Beginning at the first line of the material, output each line exactly until you reach and include the line containing "### 2025-05-22 - Started". Leave every picture out.

SUPPLIED RECORDS:
= = =

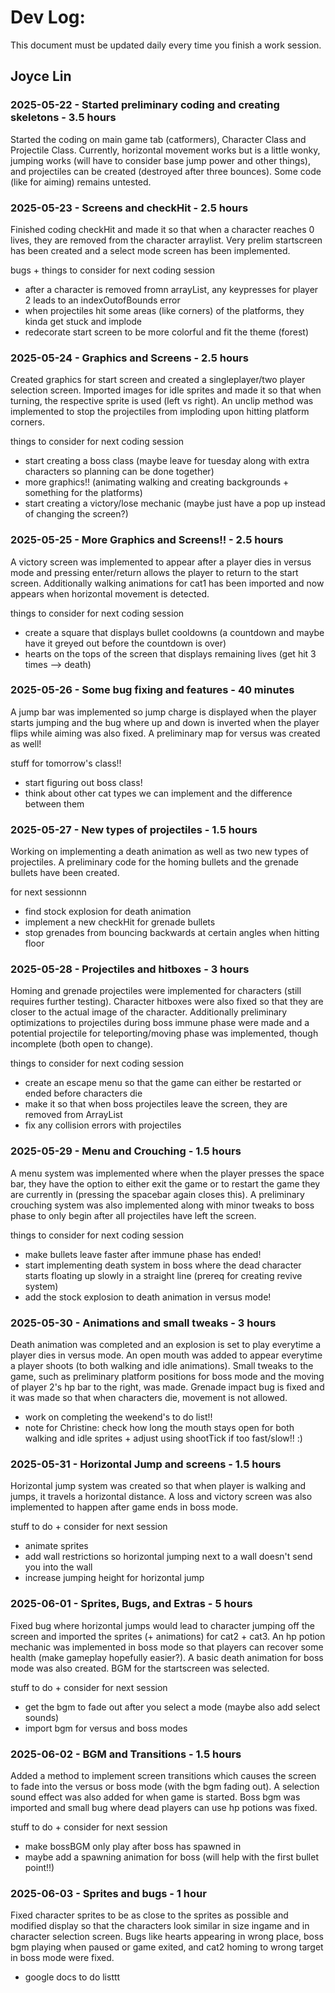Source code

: # Dev Log:

This document must be updated daily every time you finish a work session.

## Joyce Lin

### 2025-05-22 - Started preliminary coding and creating skeletons - 3.5 hours
Started the coding on main game tab (catformers), Character Class and Projectile Class. Currently, horizontal movement works but is a little wonky, jumping works (will have to consider base jump power and other things), and projectiles can be created (destroyed after three bounces). Some code (like for aiming) remains untested.

### 2025-05-23 - Screens and checkHit - 2.5 hours
Finished coding checkHit and made it so that when a character reaches 0 lives, they are removed from the character arraylist. Very prelim startscreen has been created and a select mode screen has been implemented.

bugs + things to consider for next coding session
- after a character is removed fromn arrayList, any keypresses for player 2 leads to an indexOutofBounds error
- when projectiles hit some areas (like corners) of the platforms, they kinda get stuck and implode
- redecorate start screen to be more colorful and fit the theme (forest)

### 2025-05-24 - Graphics and Screens - 2.5 hours
Created graphics for start screen and created a singleplayer/two player selection screen. Imported images for idle sprites and made it so that when turning, the respective sprite is used (left vs right). An unclip method was implemented to stop the projectiles from imploding upon hitting platform corners.

things to consider for next coding session
- start creating a boss class (maybe leave for tuesday along with extra characters so planning can be done together)
- more graphics!! (animating walking and creating backgrounds + something for the platforms)
- start creating a victory/lose mechanic (maybe just have a pop up instead of changing the screen?)

### 2025-05-25 - More Graphics and Screens!! - 2.5 hours
A victory screen was implemented to appear after a player dies in versus mode and pressing enter/return allows the player to return to the start screen. Additionally walking animations for cat1 has been imported and now appears when horizontal movement is detected.

things to consider for next coding session
- create a square that displays bullet cooldowns (a countdown and maybe have it greyed out before the countdown is over)
- hearts on the tops of the screen that displays remaining lives (get hit 3 times --> death)

### 2025-05-26 - Some bug fixing and features - 40 minutes
A jump bar was implemented so jump charge is displayed when the player starts jumping and the bug where up and down is inverted when the player flips while aiming was also fixed. A preliminary map for versus was created as well!

stuff for tomorrow's class!!
- start figuring out boss class!
- think about other cat types we can implement and the difference between them

### 2025-05-27 - New types of projectiles - 1.5 hours
Working on implementing a death animation as well as two new types of projectiles. A preliminary code for the homing bullets and the grenade bullets have been created.

for next sessionnn
- find stock explosion for death animation
- implement a new checkHit for grenade bullets
- stop grenades from bouncing backwards at certain angles when hitting floor

### 2025-05-28 - Projectiles and hitboxes - 3 hours
Homing and grenade projectiles were implemented for characters (still requires further testing). Character hitboxes were also fixed so that they are closer to the actual image of the character. Additionally preliminary optimizations to projectiles during boss immune phase were made and a potential projectile for teleporting/moving phase was implemented, though incomplete (both open to change).

things to consider for next coding session
- create an escape menu so that the game can either be restarted or ended before characters die
- make it so that when boss projectiles leave the screen, they are removed from ArrayList
- fix any collision errors with projectiles

### 2025-05-29 - Menu and Crouching - 1.5 hours
A menu system was implemented where when the player presses the space bar, they have the option to either exit the game or to restart the game they are currently in (pressing the spacebar again closes this). A preliminary crouching system was also implemented along with minor tweaks to boss phase to only begin after all projectiles have left the screen.

things to consider for next coding session
- make bullets leave faster after immune phase has ended!
- start implementing death system in boss where the dead character starts floating up slowly in a straight line (prereq for creating revive system)
- add the stock explosion to death animation in versus mode!

### 2025-05-30 - Animations and small tweaks - 3 hours
Death animation was completed and an explosion is set to play everytime a player dies in versus mode. An open mouth was added to appear everytime a player shoots (to both walking and idle animations). Small tweaks to the game, such as preliminary platform positions for boss mode and the moving of player 2's hp bar to the right, was made. Grenade impact bug is fixed and it was made so that when characters die, movement is not allowed.

- work on completing the weekend's to do list!!
- note for Christine: check how long the mouth stays open for both walking and idle sprites + adjust using shootTick if too fast/slow!! :)

### 2025-05-31 - Horizontal Jump and screens - 1.5 hours
Horizontal jump system was created so that when player is walking and jumps, it travels a horizontal distance. A loss and victory screen was also implemented to happen after game ends in boss mode.

stuff to do + consider for next session
- animate sprites
- add wall restrictions so horizontal jumping next to a wall doesn't send you into the wall
- increase jumping height for horizontal jump

### 2025-06-01 - Sprites, Bugs, and Extras - 5 hours
Fixed bug where horizontal jumps would lead to character jumping off the screen and imported the sprites (+ animations) for cat2 + cat3. An hp potion mechanic was implemented in boss mode so that players can recover some health (make gameplay hopefully easier?). A basic death animation for boss mode was also created. BGM for the startscreen was selected.

stuff to do + consider for next session
- get the bgm to fade out after you select a mode (maybe also add select sounds)
- import bgm for versus and boss modes

### 2025-06-02 - BGM and Transitions - 1.5 hours
Added a method to implement screen transitions which causes the screen to fade into the versus or boss mode (with the bgm fading out). A selection sound effect was also added for when game is started. Boss bgm was imported and small bug where dead players can use hp potions was fixed.

stuff to do + consider for next session
- make bossBGM only play after boss has spawned in
- maybe add a spawning animation for boss (will help with the first bullet point!!)

### 2025-06-03 - Sprites and bugs - 1 hour
Fixed character sprites to be as close to the sprites as possible and modified display so that the characters look similar in size ingame and in character selection screen. Bugs like hearts appearing in wrong place, boss bgm playing when paused or game exited, and cat2 homing to wrong target in boss mode were fixed.

- google docs to do listtt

= = =

YOUR RESPONSE:
Source code

: # Dev Log:

This document must be updated daily every time you finish a work session.

## Joyce Lin

### 2025-05-22 - Started preliminary coding and creating skeletons - 3.5 hours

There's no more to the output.